Excerpts from a dataset
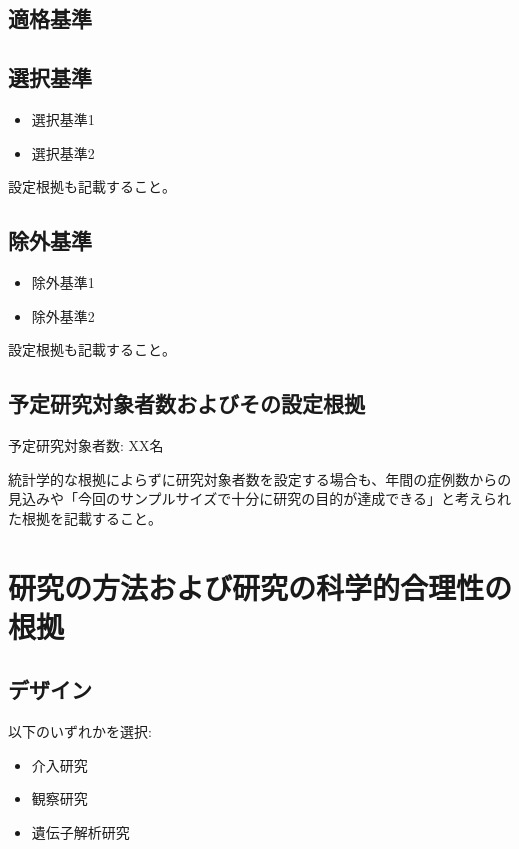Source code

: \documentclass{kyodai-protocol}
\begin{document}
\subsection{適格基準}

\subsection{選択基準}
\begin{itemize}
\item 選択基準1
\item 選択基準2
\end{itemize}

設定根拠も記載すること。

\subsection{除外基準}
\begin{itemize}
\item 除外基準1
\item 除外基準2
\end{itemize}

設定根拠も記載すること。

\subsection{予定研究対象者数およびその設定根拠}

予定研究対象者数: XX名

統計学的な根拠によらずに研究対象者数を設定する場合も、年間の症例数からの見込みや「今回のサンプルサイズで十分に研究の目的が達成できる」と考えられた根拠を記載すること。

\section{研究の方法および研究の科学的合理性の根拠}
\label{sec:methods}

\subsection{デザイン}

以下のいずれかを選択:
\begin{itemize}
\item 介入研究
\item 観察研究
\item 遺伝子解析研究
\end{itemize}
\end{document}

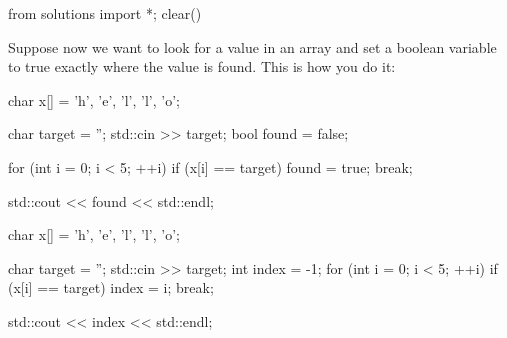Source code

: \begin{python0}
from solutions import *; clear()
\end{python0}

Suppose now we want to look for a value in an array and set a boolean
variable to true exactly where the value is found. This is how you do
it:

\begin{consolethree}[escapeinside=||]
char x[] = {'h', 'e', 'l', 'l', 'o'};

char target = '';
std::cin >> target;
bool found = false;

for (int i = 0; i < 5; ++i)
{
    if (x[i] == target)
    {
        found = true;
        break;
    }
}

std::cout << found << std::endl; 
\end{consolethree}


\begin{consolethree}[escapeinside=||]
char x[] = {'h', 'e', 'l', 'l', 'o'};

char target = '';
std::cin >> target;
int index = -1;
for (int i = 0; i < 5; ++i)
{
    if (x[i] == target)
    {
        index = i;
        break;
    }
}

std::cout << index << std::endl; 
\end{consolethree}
---
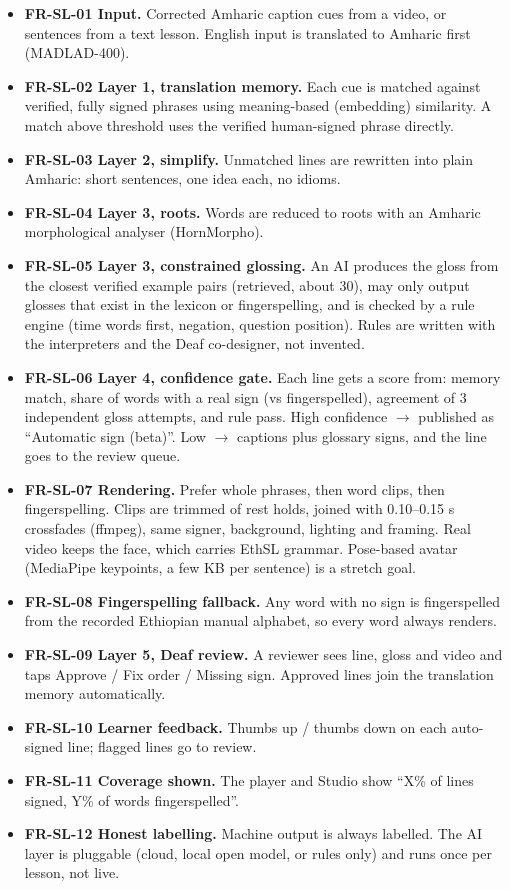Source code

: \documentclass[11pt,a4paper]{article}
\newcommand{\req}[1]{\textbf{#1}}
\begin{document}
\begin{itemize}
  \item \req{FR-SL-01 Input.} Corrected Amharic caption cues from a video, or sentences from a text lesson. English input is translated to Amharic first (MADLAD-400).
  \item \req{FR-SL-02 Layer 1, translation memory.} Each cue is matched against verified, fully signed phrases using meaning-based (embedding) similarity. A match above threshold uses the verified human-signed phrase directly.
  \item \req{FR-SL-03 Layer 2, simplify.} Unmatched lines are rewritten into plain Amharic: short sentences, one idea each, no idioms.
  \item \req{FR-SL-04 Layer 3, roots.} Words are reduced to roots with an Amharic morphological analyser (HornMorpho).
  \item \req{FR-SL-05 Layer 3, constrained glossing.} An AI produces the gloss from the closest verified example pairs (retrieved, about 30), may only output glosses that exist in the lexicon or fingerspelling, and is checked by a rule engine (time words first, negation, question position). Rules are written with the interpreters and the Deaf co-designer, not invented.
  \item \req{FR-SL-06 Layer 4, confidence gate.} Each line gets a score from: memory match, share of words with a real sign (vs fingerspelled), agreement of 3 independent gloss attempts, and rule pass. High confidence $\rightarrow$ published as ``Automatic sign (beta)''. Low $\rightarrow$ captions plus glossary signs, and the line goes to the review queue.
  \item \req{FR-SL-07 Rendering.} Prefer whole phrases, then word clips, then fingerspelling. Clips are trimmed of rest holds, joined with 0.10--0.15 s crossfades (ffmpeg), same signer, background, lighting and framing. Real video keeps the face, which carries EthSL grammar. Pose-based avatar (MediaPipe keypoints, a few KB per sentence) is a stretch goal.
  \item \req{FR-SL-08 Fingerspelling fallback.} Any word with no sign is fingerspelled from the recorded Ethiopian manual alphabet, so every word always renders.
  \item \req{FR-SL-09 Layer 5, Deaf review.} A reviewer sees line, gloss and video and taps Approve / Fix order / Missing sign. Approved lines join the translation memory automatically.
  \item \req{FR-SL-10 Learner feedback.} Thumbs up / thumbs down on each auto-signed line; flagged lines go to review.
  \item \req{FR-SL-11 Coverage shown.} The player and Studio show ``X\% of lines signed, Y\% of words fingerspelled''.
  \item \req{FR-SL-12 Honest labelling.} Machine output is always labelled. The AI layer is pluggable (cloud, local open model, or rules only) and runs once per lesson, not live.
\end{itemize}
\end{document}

» What the task requires: What is needed is every line from the data above that includes the string "only", copied out.

» Exercise answer:
  \item \req{FR-SL-05 Layer 3, constrained glossing.} An AI produces the gloss from the closest verified example pairs (retrieved, about 30), may only output glosses that exist in the lexicon or fingerspelling, and is checked by a rule engine (time words first, negation, question position). Rules are written with the interpreters and the Deaf co-designer, not invented.
  \item \req{FR-SL-12 Honest labelling.} Machine output is always labelled. The AI layer is pluggable (cloud, local open model, or rules only) and runs once per lesson, not live.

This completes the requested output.